Eventual Consistency / Episode 14

IBM Buys Confluent: What It Means for the Data Stack

with Ross Katz & James Winegar

· 32:15

The Deal

IBM announced the acquisition of Confluent for approximately $11 billion, marking one of the largest data infrastructure acquisitions in recent history. In this episode, Ross and James break down what this deal means for data teams, the Kafka ecosystem, and the broader streaming landscape.

Key Takeaways

This is IBM buying distribution, not technology

IBM already has robust messaging and integration middleware. What Confluent gives them is the developer community, the cloud-native go-to-market motion, and the de facto standard for event streaming. The technology matters, but the real asset is Confluent’s position in the modern data stack.

The managed Kafka market just got more interesting

With Confluent under IBM’s umbrella, competitors like Redpanda and AWS MSK have an opportunity to capture teams that are nervous about IBM’s track record with acquisitions. The open-source Kafka project itself remains independent, but Confluent’s commercial extensions and managed service are now IBM products.

What data leaders should do now

Do not panic-migrate. Instead, audit your Confluent dependencies — distinguish between open-source Kafka features and Confluent-proprietary capabilities (Schema Registry, ksqlDB, Confluent Cloud features). If you are heavily dependent on proprietary features, start evaluating portability. If you are primarily using open-source Kafka, you have plenty of optionality.

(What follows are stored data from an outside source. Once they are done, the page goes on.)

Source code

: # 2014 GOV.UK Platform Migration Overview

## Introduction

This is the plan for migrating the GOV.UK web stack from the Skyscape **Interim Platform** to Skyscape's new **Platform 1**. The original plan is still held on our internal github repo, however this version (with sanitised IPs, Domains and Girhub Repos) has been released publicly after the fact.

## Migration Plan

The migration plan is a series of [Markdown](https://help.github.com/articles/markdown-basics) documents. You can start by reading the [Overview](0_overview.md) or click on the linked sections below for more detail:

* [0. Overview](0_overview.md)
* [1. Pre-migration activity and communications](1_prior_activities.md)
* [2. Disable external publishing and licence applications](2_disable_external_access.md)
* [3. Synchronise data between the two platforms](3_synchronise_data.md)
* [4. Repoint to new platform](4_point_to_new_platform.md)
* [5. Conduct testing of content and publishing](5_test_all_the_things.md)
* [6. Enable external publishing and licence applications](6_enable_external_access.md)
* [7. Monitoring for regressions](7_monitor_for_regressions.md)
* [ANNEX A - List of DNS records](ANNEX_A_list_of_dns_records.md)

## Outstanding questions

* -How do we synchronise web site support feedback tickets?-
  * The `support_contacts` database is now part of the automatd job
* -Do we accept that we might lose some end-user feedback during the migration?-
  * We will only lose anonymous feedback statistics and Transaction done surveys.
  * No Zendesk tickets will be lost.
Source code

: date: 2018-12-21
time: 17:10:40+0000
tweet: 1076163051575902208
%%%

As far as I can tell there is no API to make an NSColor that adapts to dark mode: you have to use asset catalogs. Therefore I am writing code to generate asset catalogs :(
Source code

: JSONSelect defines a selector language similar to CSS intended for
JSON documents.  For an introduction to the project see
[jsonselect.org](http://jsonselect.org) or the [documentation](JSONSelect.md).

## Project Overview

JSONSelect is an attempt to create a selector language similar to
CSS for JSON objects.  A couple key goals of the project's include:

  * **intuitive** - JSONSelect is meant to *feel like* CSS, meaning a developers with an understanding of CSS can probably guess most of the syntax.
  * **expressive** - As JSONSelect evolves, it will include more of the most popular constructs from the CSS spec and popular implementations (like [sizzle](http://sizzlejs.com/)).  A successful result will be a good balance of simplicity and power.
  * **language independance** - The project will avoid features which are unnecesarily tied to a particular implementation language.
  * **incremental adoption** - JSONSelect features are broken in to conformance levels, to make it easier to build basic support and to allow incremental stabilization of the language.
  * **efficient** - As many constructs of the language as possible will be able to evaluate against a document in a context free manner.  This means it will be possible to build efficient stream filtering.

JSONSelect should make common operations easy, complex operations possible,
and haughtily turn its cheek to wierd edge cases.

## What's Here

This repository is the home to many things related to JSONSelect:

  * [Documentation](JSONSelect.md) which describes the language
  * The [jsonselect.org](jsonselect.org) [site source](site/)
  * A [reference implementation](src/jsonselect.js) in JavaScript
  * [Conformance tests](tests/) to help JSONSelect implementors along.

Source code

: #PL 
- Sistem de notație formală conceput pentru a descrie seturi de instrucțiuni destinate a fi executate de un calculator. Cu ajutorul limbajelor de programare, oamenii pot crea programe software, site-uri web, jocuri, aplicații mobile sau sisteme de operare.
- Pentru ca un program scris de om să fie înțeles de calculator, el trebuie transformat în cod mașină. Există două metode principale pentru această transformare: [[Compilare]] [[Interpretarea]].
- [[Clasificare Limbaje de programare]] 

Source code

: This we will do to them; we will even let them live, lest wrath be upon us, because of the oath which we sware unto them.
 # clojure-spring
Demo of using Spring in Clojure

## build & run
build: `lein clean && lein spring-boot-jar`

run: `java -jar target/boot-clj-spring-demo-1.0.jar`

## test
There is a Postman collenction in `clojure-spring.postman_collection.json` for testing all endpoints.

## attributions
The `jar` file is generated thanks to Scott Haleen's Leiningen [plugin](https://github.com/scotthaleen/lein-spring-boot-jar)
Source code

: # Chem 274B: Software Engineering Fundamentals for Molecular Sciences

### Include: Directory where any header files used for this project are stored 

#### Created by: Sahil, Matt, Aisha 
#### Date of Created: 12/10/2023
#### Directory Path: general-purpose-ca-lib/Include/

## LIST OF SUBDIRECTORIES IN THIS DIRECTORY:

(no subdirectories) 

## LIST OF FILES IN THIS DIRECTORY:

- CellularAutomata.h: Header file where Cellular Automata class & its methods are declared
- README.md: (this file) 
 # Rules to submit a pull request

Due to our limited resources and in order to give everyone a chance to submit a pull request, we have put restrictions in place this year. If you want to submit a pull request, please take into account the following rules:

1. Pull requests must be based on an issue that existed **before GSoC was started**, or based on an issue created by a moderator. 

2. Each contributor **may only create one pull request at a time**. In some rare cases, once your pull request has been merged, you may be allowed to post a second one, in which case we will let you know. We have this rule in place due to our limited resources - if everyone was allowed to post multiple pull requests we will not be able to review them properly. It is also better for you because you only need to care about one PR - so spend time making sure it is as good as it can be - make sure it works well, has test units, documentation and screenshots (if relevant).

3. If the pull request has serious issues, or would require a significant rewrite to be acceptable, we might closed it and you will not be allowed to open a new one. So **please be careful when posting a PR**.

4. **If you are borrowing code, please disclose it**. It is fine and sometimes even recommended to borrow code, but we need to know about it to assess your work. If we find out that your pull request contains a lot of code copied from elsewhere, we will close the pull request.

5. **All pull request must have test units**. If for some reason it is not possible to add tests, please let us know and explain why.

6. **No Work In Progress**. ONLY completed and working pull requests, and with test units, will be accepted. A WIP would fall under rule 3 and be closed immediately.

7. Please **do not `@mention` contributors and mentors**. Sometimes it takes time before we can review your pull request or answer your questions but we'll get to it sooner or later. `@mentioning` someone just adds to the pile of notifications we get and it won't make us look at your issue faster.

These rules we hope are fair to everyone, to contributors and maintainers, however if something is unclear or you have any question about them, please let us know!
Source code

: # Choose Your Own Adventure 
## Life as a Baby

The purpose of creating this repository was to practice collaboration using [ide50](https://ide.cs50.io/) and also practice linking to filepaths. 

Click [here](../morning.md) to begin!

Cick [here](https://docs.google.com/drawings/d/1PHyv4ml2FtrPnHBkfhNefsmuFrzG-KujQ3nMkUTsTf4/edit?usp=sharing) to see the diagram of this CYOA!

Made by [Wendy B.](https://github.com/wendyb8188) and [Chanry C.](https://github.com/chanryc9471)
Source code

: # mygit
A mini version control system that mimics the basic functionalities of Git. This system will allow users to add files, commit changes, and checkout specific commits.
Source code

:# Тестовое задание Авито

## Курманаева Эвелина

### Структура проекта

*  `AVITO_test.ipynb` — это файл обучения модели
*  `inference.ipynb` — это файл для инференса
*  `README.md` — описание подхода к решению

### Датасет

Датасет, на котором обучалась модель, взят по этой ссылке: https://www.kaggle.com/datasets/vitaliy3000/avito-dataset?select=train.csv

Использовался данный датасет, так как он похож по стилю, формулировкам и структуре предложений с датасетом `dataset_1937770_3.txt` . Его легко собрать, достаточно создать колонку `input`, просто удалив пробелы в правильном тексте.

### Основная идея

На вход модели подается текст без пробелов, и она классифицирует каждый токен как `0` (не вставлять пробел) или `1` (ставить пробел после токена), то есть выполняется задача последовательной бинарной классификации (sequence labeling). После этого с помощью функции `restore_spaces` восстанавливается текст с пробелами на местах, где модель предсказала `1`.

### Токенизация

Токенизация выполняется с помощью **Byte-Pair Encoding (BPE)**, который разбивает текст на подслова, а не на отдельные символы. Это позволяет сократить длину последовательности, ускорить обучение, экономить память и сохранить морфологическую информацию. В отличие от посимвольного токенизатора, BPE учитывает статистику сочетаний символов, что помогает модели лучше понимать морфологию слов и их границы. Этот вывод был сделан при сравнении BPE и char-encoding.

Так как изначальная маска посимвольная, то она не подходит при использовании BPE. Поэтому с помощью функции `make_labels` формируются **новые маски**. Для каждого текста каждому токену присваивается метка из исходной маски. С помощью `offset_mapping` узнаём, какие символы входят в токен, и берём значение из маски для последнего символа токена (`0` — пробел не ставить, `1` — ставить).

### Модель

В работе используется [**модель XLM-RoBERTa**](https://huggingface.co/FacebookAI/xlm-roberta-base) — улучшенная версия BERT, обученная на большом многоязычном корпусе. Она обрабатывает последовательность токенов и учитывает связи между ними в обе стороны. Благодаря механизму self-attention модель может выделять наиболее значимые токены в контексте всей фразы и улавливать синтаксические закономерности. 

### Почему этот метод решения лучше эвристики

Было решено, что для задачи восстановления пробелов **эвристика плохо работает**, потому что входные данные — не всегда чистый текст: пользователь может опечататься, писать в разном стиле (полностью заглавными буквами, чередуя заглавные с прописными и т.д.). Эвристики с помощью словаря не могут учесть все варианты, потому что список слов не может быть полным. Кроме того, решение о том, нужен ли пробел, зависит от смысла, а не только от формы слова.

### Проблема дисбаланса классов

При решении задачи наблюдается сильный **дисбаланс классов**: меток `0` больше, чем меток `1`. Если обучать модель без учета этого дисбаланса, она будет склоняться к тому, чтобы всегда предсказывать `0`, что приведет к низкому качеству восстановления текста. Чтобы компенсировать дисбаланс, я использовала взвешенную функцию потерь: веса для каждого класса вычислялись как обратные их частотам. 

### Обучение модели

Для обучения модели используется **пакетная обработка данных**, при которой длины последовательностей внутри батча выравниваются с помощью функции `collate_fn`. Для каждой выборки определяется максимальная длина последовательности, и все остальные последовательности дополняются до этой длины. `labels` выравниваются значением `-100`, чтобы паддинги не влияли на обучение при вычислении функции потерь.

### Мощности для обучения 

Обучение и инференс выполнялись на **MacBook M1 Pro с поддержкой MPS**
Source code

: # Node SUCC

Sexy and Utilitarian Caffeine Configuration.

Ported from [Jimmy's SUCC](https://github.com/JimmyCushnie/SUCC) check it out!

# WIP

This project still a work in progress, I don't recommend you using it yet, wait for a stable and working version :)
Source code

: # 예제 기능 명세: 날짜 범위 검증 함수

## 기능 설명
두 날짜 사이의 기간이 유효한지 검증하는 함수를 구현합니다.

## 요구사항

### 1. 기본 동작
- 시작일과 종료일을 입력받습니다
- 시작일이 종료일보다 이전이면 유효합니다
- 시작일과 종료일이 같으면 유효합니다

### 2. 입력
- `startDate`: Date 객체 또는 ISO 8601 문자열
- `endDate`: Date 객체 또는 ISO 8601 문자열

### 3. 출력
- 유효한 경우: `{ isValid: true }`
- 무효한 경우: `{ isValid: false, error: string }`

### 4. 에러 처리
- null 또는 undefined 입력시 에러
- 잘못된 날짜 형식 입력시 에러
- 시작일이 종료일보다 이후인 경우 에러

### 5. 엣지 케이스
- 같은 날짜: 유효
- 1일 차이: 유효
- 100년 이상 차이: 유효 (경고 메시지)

Transcript not yet available for this episode.

Frequently Asked Questions

Why did IBM acquire Confluent?
IBM's acquisition of Confluent for $11B signals a bet on real-time data infrastructure as a core enterprise capability. With Kafka already running in most Fortune 500 companies, IBM gains a dominant position in event streaming — complementing their existing middleware and integration portfolio.
What does the IBM-Confluent deal mean for Kafka users?
In the short term, not much changes — Confluent Cloud and Confluent Platform will continue operating. Long term, the concern is whether IBM's enterprise sales culture will slow Confluent's product velocity, and whether pricing will shift toward traditional enterprise licensing.
Should data teams consider alternatives to Confluent after the acquisition?
It is too early to migrate based on speculation. Monitor IBM's integration plans, watch for pricing changes, and ensure your architecture is not deeply coupled to Confluent-specific features. Redpanda and AWS MSK are viable alternatives if you need to hedge.